Karen Glaser (USA)
Springs and Swamps
I am forever moved by water. Living now in the Suwannee River Basin in north central Florida, amongst woods, rivers, and our beloved springs, I know freshwater is the link to life, and my spirit is full of joy as I swim in these waters every morning.
The region is home to some of the most distinctive and breathtaking ecosystems in the world. Its underwater caves and sinks are second to none for diving, swimming, and snorkeling. But the terrain is very fragile because of its karst geology. This soluble rock has made one-of-a-kind underwater landscapes, but the same soft rock can wreak havoc with construction and big agriculture, raising continuing concerns about the aquifer.
My interest in the freshwater springs first began in the mid- to late 1980s when I was in Crystal River, Florida. My first encounter with a manatee there was a startling but thrilling experience. While I was swimming, a manatee quietly approached me. Feeling something under my fin, I looked down and discovered three huge manatees were in the water underneath me. I was frightened, excited, inspired, soothed, and, most of all, humbled.

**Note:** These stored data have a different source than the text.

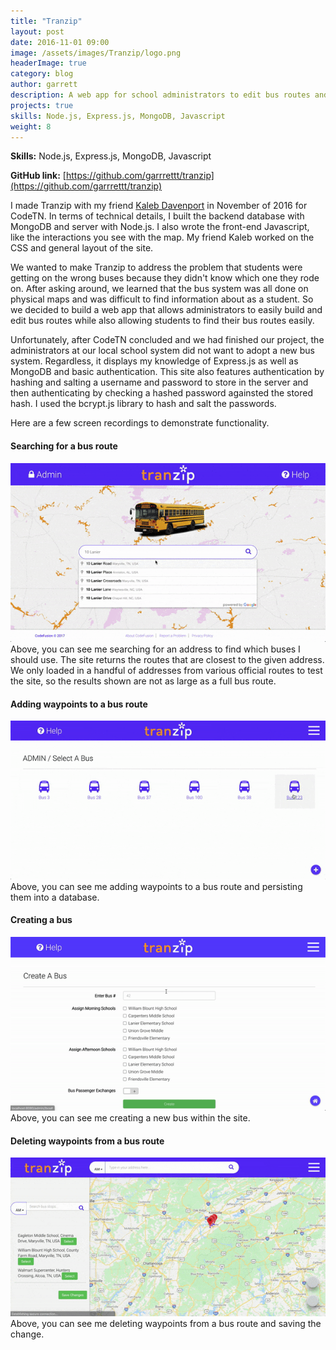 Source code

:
 ```yaml
---
title: "Tranzip"
layout: post
date: 2016-11-01 09:00
image: /assets/images/Tranzip/logo.png
headerImage: true
category: blog
author: garrett
description: A web app for school administrators to edit bus routes and for people to find the bus they should ride. Made for the CodeTN project competition.
projects: true
skills: Node.js, Express.js, MongoDB, Javascript
weight: 8
---
```


**Skills:** Node.js, Express.js, MongoDB, Javascript

**GitHub link:** [https://github.com/garrrettt/tranzip](https://github.com/garrrettt/tranzip)

I made Tranzip with my friend [Kaleb Davenport](https://github.com/theearlynerd/) in November of
2016 for CodeTN. In terms of technical details, I built the backend database with MongoDB and server
with Node.js. I also wrote the front-end Javascript, like the interactions you see with the map. My
friend Kaleb worked on the CSS and general layout of the site.

We wanted to make Tranzip to address the problem that students were getting on the wrong buses
because they didn't know which one they rode on. After asking around, we learned that the bus system 
was all done on physical maps and was difficult to find information about as a student. So we
decided to build a web app that allows administrators to easily build and edit bus routes while also
allowing students to find their bus routes easily. 

Unfortunately, after CodeTN concluded and we had finished our project, the administrators at our 
local school system did not want to adopt a new bus system. Regardless, it displays my knowledge of 
Express.js as well as MongoDB and basic authentication. This site also features authentication by 
hashing and salting a username and password to store in
the server and then authenticating by checking a hashed password againsted the stored hash. I used
the bcrypt.js library to hash and salt the passwords.

Here are a few screen recordings to demonstrate functionality.

#### Searching for a bus route
<img class="image" src="/assets/images/Tranzip/search address.gif" alt="Searching for your bus routes in our database of bus routes.">
Above, you can see me searching for an address to find which buses I should use. The site returns
the routes that are closest to the given address. We only loaded in a handful of addresses from
various official routes to test the site, so the results shown are not as large as a full bus route.

#### Adding waypoints to a bus route
<img class="image" src="/assets/images/Tranzip/add points.gif" alt="Adding waypoints to a bus route">
Above, you can see me adding waypoints to a bus route and persisting them into a database.

#### Creating a bus
<img class="image" src="/assets/images/Tranzip/create a bus.gif" alt="Creating a bus">
Above, you can see me creating a new bus within the site.

#### Deleting waypoints from a bus route
<img class="image" src="/assets/images/Tranzip/delete point.gif" alt="Deleting waypoints from a bus route and saving the change.">
Above, you can see me deleting waypoints from a bus route and saving the change.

I started photographing manatees and their habitats, where springs are an important part of the freshwater reserves.
Time spent in the freshwater springs and rivers of north central Florida inspired my trip to the southern part of the state where the most magnificent primordial swamps are located, in Big Cypress National Preserve and its neighbor, the Everglades National Park. Parts of the park and preserve are a mere forty-five minutes from the sprawl of Miami to the east and Naples to the west.
Some of these areas are still wild, primitive, and untouched. With artist residencies from both the park and the preserve, I was able to explore this vibrant and organic region, capturing the rare beauty of nature. The photographs are made “inside” the waterways and show the worlds that exist below the surface—powerful, visceral, and mesmerizing “worlds” that are layered with rich and different environments, “worlds” that most people don’t see.
According to Kevin Miller, director/curator of the Southeast Museum of Photography, Daytona Beach, Florida, “Karen Glaser is well known for her expertise and sustained practice in innovative underwater photography over many years.”
She was born and raised in Pittsburgh and lived most of her adult life in Chicago. She now lives in the Suwannee River Basin of Florida, where she joyfully swims in its freshwater springs and rivers each morning.
Glaser’s work has been widely recognized. Her solo exhibition The Mark of Water: Florida’s Springs and Swamps was organized by the Southeast Museum of Photography and traveled to the Samuel P. Harn Museum of Art, Gainesville, Florida, and the Bob Rauschenberg Gallery, Fort Myers, Florida. Blue Sky Books recently published a book on this project.
Her work has been widely published, including in Slate, Orion,Lens Culture, Aperture, artUS, and National Geographic. She was named Photographer Laureate for the City of Tampa, Florida, and was an artist-in-residence at both Big Cypress National Preserve and the Everglades. She was also awarded an Art Midwest and National Endowment for the Arts Visual Arts Regional Fellowship.
Her work is held in many museums, including the collections of the Art Institute of Chicago; the Nelson-Atkins Museum of Art,Kansas City; Museum of Fine Arts, Houston; Samuel P. Harn Museum of Art, Gainesville, Florida; Southeast Museum of Photography,Daytona Beach, Florida; Harry Ransom Center, Austin; Portland Art Museum, Oregon; Carnegie Museum of Art, Pittsburgh; and the National Park Service.